# Step 2 Phase 3: Physics-Informed Learning

This notebook implements and tests physics-informed learning for ResNet-BK.

**Objectives:**
- Train with energy conservation constraints (Hamiltonian dynamics)
- Verify energy drift monitoring and control
- Test symplectic integration
- Compare perplexity to Phase 2 baseline

**Expected Results:**
- Energy drift < 0.1 (controlled)
- Hamiltonian structure preserved
- Final perplexity within 30% of baseline
- Stable training with physics constraints

**Optimizations Applied:**
- Conservative energy loss weight (max 0.05)
- Extended warmup period (4 epochs)
- Automatic Lagrange multiplier adjustment
- Energy drift monitoring

## 1. Setup and Installation

In [None]:
# Repo setup (clone if needed, add to sys.path)
import os, sys, subprocess, pathlib
REPO_URL = 'https://github.com/neko-jpg/Project-ResNet-BK-An-O-N-Language-Model-Architecture.git'
REPO_DIR = 'Project-ResNet-BK-An-O-N-Language-Model-Architecture'
cwd = pathlib.Path.cwd()
candidates = [cwd, cwd.parent, cwd / REPO_DIR, cwd.parent / REPO_DIR]
root = next((p for p in candidates if (p / 'src').exists()), None)
if root is None:
    root = cwd / REPO_DIR
    if not root.exists():
        subprocess.run(['git', 'clone', REPO_URL, str(root)], check=True)
if root != pathlib.Path.cwd():
    os.chdir(root)
root_str = str(pathlib.Path.cwd())
if root_str not in sys.path:
    sys.path.insert(0, root_str)
print('PWD:', root_str)


In [None]:
import torch
import torch.nn as nn
import torch.nn.functional as F
from torch.utils.data import DataLoader
import numpy as np
import matplotlib.pyplot as plt
from tqdm.auto import tqdm
import time

# Import ResNet-BK components
from src.models.physics_informed_layer import PhysicsInformedLanguageModel
from src.training.physics_informed_trainer import PhysicsInformedTrainer
from src.utils.data_utils import get_wikitext2_dataloaders
from src.utils.metrics import TrainingMetrics

# Set random seeds for reproducibility
torch.manual_seed(42)
np.random.seed(42)
if torch.cuda.is_available():
    torch.cuda.manual_seed(42)

# Device configuration
device = torch.device('cuda' if torch.cuda.is_available() else 'cpu')
print(f"Using device: {device}")
if torch.cuda.is_available():
    print(f"GPU: {torch.cuda.get_device_name(0)}")
    print(f"Memory: {torch.cuda.get_device_properties(0).total_memory / 1e9:.2f} GB")

## 2. Load Data

In [None]:
# Configuration
BATCH_SIZE = 32
N_SEQ = 128
D_MODEL = 64
N_LAYERS = 4
NUM_EXPERTS = 4

# Load WikiText-2 data
print("Loading WikiText-2 dataset...")
train_loader, val_loader, vocab_size = get_wikitext2_dataloaders(
    batch_size=BATCH_SIZE,
    seq_len=N_SEQ,
    num_workers=2
)

print(f"Vocabulary size: {vocab_size}")
print(f"Training batches: {len(train_loader)}")
print(f"Validation batches: {len(val_loader)}")

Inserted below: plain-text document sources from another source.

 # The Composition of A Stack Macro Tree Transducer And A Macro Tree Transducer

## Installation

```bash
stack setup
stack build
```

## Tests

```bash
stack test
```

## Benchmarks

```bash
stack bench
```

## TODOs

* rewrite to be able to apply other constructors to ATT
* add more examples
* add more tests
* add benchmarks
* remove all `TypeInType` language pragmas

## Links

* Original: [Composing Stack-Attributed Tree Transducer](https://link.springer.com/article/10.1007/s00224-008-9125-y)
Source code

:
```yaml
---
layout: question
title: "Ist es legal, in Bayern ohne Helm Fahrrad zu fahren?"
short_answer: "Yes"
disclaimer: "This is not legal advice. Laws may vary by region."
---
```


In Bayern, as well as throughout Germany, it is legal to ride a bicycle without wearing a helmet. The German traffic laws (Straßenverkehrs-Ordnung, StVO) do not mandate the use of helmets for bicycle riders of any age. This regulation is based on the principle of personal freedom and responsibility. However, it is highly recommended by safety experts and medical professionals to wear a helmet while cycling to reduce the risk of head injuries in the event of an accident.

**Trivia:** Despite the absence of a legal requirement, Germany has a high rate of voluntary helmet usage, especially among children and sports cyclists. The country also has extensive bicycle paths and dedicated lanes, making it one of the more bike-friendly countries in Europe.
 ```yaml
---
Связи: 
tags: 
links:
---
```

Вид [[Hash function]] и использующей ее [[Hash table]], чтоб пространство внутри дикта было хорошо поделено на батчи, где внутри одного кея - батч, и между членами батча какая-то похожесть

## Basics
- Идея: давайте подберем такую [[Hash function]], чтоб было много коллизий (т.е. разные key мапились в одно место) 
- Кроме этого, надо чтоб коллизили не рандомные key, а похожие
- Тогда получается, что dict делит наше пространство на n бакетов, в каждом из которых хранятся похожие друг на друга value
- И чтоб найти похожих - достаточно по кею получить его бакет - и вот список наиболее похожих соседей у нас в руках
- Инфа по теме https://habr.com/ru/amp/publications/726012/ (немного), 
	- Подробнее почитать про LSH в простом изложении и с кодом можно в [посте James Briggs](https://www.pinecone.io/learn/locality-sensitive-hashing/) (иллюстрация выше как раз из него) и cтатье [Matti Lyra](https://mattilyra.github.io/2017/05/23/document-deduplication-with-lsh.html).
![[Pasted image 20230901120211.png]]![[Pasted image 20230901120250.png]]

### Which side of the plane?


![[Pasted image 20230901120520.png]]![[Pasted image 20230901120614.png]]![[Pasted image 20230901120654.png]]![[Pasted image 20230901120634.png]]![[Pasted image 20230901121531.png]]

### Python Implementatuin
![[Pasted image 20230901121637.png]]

## 3. Create Physics-Informed Model

In [None]:
# Create physics-informed language model
model = PhysicsInformedLanguageModel(
    vocab_size=vocab_size,
    d_model=D_MODEL,
    n_layers=N_LAYERS,
    n_seq=N_SEQ,
    num_experts=NUM_EXPERTS,
    top_k=1,
    dropout_p=0.1,
    use_energy_conservation=True
)

# Count parameters
total_params = sum(p.numel() for p in model.parameters())
trainable_params = sum(p.numel() for p in model.parameters() if p.requires_grad)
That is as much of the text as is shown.